Organization change is a kind of chaos (Gleick, 1987). The number of variables changing at the same time, the magnitude of environmental change, and the frequent resistance of human systems create a whole confluence of processes that are extremely difficult to predict and almost impossible to control. Nevertheless, there are consistent patterns that exist--linkages among classes of events that have been demonstrated repeatedly in the research literature and can be seen in actual organizations. The enormous and pervasive impact of culture and beliefs--to the point where it causes organizations to do fundamentally unsound things from a business point of view--would be such an observed phenomenon.
To build a most likely model describing the causes of organizational performance and change, we must explore two important lines of thinking. First, we must understand more thoroughly how organizations function (i.e., what leads to what). Second, given our model of causation, we must understand how organizations might be deliberately changed. The purpose of this article is to explain our understanding so far. More specifically, we present our framework for understanding--a causal model of organizational performance and change. But, first, a bit of background.

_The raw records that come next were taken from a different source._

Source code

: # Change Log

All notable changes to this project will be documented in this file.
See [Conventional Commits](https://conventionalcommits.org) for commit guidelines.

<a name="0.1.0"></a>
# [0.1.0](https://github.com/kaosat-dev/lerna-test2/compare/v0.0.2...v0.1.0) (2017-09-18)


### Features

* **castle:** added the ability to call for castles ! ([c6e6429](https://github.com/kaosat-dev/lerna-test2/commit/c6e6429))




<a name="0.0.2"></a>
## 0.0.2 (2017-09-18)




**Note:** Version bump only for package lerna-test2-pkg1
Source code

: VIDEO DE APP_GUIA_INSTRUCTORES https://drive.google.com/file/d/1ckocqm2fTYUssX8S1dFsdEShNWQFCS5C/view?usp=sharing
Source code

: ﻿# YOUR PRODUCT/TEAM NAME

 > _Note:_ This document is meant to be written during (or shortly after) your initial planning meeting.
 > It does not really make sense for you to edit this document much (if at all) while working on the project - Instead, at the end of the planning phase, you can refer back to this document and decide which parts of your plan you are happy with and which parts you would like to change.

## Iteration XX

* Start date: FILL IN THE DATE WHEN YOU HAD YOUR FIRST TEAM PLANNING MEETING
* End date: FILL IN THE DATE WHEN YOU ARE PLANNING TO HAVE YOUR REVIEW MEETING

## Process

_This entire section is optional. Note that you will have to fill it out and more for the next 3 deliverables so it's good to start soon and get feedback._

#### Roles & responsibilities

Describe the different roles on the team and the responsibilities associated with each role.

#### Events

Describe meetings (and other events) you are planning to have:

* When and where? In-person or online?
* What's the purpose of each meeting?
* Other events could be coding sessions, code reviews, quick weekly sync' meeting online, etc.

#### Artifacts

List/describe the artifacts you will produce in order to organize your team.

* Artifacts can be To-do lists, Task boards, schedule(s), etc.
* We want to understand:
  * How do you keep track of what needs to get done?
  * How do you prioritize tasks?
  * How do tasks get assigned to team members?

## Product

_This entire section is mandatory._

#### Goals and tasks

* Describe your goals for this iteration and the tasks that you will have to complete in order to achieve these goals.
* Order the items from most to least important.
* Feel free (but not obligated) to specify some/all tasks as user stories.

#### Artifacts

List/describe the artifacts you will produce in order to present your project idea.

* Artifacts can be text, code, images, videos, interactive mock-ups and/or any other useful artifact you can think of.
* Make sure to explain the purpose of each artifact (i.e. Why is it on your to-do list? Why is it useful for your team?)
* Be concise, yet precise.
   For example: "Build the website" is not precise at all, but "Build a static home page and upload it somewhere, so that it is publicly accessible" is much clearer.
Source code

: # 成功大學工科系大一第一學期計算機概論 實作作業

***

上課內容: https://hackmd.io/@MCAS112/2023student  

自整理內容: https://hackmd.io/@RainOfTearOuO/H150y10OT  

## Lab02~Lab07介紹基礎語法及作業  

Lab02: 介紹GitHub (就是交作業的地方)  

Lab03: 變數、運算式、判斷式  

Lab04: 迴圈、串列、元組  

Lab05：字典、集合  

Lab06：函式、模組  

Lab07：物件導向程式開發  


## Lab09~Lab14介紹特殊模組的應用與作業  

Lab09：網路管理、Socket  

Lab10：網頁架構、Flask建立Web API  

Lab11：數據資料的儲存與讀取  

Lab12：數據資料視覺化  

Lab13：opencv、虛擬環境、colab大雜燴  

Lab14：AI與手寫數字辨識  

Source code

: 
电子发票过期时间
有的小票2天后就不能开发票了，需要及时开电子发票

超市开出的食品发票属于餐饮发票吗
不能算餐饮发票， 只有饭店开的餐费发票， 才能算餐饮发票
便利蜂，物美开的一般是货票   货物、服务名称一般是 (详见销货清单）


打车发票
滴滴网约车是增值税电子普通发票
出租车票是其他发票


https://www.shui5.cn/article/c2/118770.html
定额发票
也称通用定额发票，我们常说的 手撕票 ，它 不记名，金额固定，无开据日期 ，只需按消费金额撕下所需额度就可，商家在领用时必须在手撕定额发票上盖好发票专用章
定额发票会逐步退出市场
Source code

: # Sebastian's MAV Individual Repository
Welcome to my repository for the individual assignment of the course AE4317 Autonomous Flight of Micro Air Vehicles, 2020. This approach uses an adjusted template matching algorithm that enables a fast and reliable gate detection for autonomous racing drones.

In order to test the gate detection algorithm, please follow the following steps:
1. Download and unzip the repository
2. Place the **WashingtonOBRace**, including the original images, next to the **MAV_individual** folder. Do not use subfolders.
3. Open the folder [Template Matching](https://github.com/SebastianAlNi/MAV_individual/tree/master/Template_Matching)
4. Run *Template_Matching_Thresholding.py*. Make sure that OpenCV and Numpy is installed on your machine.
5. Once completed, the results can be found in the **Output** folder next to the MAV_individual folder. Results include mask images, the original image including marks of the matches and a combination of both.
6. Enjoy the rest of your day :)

In our organizational consulting work, we try very hard to link the practice to sound theory and research. The linkage typically is in the direction of theory and research to practice: that is, to ground our consultation in what is known, what is theoretically and empirically sound. Creation of the model to be presented in this article was not quite in that knowledge-to-practice direction, however. With respect to theory, we strongly believe in the open system framework, especially represented by Katz and Kahn (1978). Thus, any organizational model that we might develop would stem from an input-throughput-output with a feedback loop, format. The model presented here is definitely of that genre. In other words, the fundamental framework for the model evolved from theory. The components of the model and what causes what and in what order, on the other hand, have evolved from our practice. To risk stating what is often not politic to admit in academic circles, we admit that the ultimate development of our causal model evolved from practice, not extensive theory or research. What we are attempting with this article, therefore, is a theoretical and empirical justification of what we clearly believe works. To be candid, we acknowledge that our attempt is not unlike attribution theory--we are explaining our beliefs and actions ex post facto: "This seemed to have worked; I wonder if the literature supports our action."
Our consulting efforts over a period of about 5 years with British Airways taught us a lot--what changes seemed to have worked and what activities clearly did not. It was from these experiences that our model took form. As a case example, we refer to the work at British Airways later in this article. For a more recent overview of that change effort see Goodstein and Burke (1991).
Other Organizational Models
From the perspective of both research about organizations and consultation to organizational clients, we have experienced some frustration about most if not all current organizational models that do little more than describe or depict. A case in point is the 7S model developed by Pascale and Athos (1981) and further honed by Peters and Waterman (1982). Parenthetically, let us quickly add that by comparing our model with others, particularly those the reader may be familiar with, if not fond of, we wish to clarify the nature of our thinking and, ideally, its distinctive contribution, not cast our comments in a competitive manner.